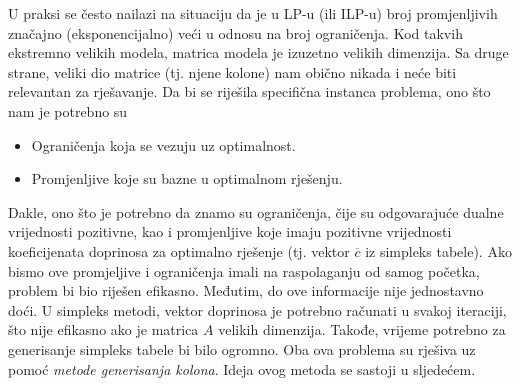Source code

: \documentclass[b5paper, utf8, 11pt, colorlinks]{book}
\theoremstyle{definition}
\begin{document}
U praksi se često nailazi  na situaciju da je u LP-u (ili ILP-u) broj promjenljivih značajno (eksponencijalno) veći  u odnosu na broj ograničenja. Kod takvih ekstremno velikih modela, matrica modela je izuzetno velikih dimenzija. Sa druge strane, veliki dio matrice (tj. njene kolone) nam obično nikada i neće biti relevantan za rješavanje. Da bi se riješila specifična instanca problema, ono što nam je potrebno su
\begin{itemize}
    \item Ograničenja koja se vezuju uz optimalnost.
    \item Promjenljive koje su bazne u optimalnom rješenju.
\end{itemize}
Dakle, ono što je potrebno da znamo su ograničenja, čije su odgovarajuće dualne vrijednosti pozitivne, kao i promjenljive koje imaju pozitivne vrijednosti koeficijenata doprinosa za optimalno rješenje (tj. vektor  $\overline{c}$ iz simpleks tabele). Ako bismo  ove promjeljive i ograničenja imali na raspolaganju od samog početka, problem bi bio riješen efikasno. Međutim, do ove informacije nije jednostavno doći.  U simpleks metodi, vektor doprinosa je potrebno računati u svakoj iteraciji, što nije efikasno ako je matrica $A$ velikih dimenzija. Takođe, vrijeme potrebno za generisanje simpleks tabele bi bilo ogromno.  Oba ova problema su rješiva uz pomoć \emph{metode generisanja kolona}.  Ideja ovog metoda se sastoji u sljedećem. 
 
\end{document}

──────────────────────────────

Exact copy, no pictures: reproduce the whole listing above.

SOLVED EXERCISE
Source code

: \documentclass[b5paper, utf8, 11pt, colorlinks]{book}
\theoremstyle{definition}
\begin{document}
U praksi se često nailazi  na situaciju da je u LP-u (ili ILP-u) broj promjenljivih značajno (eksponencijalno) veći  u odnosu na broj ograničenja. Kod takvih ekstremno velikih modela, matrica modela je izuzetno velikih dimenzija. Sa druge strane, veliki dio matrice (tj. njene kolone) nam obično nikada i neće biti relevantan za rješavanje. Da bi se riješila specifična instanca problema, ono što nam je potrebno su
\begin{itemize}
    \item Ograničenja koja se vezuju uz optimalnost.
    \item Promjenljive koje su bazne u optimalnom rješenju.
\end{itemize}
Dakle, ono što je potrebno da znamo su ograničenja, čije su odgovarajuće dualne vrijednosti pozitivne, kao i promjenljive koje imaju pozitivne vrijednosti koeficijenata doprinosa za optimalno rješenje (tj. vektor  $\overline{c}$ iz simpleks tabele). Ako bismo  ove promjeljive i ograničenja imali na raspolaganju od samog početka, problem bi bio riješen efikasno. Međutim, do ove informacije nije jednostavno doći.  U simpleks metodi, vektor doprinosa je potrebno računati u svakoj iteraciji, što nije efikasno ako je matrica $A$ velikih dimenzija. Takođe, vrijeme potrebno za generisanje simpleks tabele bi bilo ogromno.  Oba ova problema su rješiva uz pomoć \emph{metode generisanja kolona}.  Ideja ovog metoda se sastoji u sljedećem. 
 
\end{document}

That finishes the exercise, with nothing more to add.